→ Problem to solve: Go through the records line by line from the top and repeat each one exactly, ending with the line that contains "peuvent etre masquees, rendant".

→ Supplied material:
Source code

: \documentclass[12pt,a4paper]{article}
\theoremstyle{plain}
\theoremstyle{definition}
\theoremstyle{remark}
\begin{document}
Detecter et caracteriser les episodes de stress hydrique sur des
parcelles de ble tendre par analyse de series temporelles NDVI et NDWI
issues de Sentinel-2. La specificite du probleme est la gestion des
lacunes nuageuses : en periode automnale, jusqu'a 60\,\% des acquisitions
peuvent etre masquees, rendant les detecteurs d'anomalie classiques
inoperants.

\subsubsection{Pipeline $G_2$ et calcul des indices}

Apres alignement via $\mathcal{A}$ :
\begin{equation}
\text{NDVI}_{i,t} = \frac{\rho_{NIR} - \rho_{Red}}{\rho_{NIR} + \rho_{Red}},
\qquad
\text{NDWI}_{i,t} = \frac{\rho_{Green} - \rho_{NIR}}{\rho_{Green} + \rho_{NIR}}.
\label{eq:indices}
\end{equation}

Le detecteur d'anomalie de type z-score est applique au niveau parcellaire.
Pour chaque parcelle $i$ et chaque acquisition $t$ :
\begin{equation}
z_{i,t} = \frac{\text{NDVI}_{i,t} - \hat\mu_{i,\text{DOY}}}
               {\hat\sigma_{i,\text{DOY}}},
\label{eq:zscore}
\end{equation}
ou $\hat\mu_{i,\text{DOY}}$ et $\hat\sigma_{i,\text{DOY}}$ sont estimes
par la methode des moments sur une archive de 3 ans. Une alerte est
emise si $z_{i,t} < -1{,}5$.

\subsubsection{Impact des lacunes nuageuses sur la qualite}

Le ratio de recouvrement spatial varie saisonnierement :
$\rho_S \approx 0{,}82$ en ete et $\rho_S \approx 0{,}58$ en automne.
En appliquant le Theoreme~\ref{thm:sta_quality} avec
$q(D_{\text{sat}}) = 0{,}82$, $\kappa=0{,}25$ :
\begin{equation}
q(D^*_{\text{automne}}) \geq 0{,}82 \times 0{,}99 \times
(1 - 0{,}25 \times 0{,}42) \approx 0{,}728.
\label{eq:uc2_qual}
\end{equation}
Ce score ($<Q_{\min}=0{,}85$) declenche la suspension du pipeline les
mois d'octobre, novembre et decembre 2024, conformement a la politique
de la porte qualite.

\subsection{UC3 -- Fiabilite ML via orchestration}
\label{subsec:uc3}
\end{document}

→ Finished task:
Source code

: \documentclass[12pt,a4paper]{article}
\theoremstyle{plain}
\theoremstyle{definition}
\theoremstyle{remark}
\begin{document}
Detecter et caracteriser les episodes de stress hydrique sur des
parcelles de ble tendre par analyse de series temporelles NDVI et NDWI
issues de Sentinel-2. La specificite du probleme est la gestion des
lacunes nuageuses : en periode automnale, jusqu'a 60\,\% des acquisitions
peuvent etre masquees, rendant les detecteurs d'anomalie classiques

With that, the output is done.